> _Exercise goal_:
Nothing below is to be printed except the lines between the line holding "A software is" and the line holding "Verification is the", inclusive, each exactly as it appears.

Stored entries
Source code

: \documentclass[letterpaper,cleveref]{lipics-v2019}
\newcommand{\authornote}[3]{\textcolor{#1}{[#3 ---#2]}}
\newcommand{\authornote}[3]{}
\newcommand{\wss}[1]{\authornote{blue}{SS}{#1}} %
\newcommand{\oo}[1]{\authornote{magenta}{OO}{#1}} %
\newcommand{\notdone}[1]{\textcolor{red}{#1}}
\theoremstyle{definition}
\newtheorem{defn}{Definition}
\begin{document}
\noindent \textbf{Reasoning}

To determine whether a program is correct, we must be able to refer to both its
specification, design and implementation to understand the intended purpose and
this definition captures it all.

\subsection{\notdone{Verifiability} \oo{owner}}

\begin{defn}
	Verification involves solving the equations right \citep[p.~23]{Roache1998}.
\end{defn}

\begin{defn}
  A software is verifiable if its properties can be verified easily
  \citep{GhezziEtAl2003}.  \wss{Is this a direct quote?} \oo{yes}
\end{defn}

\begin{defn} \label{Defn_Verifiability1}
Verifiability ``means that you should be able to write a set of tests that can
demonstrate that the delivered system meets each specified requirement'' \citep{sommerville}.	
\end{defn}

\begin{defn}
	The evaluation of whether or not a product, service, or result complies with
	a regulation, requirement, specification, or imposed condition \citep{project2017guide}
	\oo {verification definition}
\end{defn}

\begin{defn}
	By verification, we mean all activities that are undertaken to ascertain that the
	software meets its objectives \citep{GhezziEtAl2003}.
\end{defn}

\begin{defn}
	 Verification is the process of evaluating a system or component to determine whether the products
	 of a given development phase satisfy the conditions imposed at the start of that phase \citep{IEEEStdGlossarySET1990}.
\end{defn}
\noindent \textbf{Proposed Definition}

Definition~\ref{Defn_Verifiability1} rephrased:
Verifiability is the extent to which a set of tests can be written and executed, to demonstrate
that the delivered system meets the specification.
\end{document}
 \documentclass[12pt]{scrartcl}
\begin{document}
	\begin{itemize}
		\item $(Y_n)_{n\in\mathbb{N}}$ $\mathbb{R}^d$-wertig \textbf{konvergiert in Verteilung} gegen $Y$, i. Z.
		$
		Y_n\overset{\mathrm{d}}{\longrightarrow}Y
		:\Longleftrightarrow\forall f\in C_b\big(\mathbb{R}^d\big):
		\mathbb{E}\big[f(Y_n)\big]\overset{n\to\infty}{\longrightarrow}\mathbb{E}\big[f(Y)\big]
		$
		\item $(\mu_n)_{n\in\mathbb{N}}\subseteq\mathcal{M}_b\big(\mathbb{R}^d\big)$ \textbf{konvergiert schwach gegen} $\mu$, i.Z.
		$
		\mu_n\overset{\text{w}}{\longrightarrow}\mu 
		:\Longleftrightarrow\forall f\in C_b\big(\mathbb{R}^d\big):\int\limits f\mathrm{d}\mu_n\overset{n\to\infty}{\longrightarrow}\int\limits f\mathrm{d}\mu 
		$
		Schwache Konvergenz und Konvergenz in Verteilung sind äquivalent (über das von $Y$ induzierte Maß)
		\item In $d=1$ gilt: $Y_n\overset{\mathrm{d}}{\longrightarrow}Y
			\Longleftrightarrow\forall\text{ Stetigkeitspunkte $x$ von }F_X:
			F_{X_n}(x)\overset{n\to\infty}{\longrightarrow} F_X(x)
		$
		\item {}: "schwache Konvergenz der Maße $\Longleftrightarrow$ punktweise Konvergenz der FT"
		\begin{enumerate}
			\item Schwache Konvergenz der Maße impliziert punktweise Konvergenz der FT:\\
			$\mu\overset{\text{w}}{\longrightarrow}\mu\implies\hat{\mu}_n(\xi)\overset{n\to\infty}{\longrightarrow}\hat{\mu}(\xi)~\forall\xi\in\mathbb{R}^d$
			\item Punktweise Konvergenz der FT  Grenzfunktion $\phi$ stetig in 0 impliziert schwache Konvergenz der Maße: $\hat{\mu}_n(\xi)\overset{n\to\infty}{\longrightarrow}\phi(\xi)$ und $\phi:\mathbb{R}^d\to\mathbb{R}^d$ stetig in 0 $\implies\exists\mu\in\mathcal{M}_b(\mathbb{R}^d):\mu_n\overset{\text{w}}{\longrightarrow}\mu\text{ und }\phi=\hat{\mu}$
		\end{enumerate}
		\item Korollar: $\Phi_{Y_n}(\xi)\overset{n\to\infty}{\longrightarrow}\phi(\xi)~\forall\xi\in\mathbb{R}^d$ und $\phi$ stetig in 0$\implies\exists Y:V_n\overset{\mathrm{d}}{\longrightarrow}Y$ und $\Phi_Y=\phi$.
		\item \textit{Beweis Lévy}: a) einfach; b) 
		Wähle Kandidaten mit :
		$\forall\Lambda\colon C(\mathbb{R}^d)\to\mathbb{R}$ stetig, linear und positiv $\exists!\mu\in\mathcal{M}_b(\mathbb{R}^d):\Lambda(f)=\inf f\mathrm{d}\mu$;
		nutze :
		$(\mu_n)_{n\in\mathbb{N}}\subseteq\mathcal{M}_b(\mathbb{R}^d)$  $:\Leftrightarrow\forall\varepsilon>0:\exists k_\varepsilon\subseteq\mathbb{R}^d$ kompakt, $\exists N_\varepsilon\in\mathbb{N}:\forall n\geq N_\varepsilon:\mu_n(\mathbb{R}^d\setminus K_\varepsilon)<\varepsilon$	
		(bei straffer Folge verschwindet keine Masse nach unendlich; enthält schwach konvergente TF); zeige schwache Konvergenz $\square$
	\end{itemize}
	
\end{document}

> _Answer box_:
  A software is verifiable if its properties can be verified easily
  \citep{GhezziEtAl2003}.  \wss{Is this a direct quote?} \oo{yes}
\end{defn}

\begin{defn} \label{Defn_Verifiability1}
Verifiability ``means that you should be able to write a set of tests that can
demonstrate that the delivered system meets each specified requirement'' \citep{sommerville}.	
\end{defn}

\begin{defn}
	The evaluation of whether or not a product, service, or result complies with
	a regulation, requirement, specification, or imposed condition \citep{project2017guide}
	\oo {verification definition}
\end{defn}

\begin{defn}
	By verification, we mean all activities that are undertaken to ascertain that the
	software meets its objectives \citep{GhezziEtAl2003}.
\end{defn}

\begin{defn}
	 Verification is the process of evaluating a system or component to determine whether the products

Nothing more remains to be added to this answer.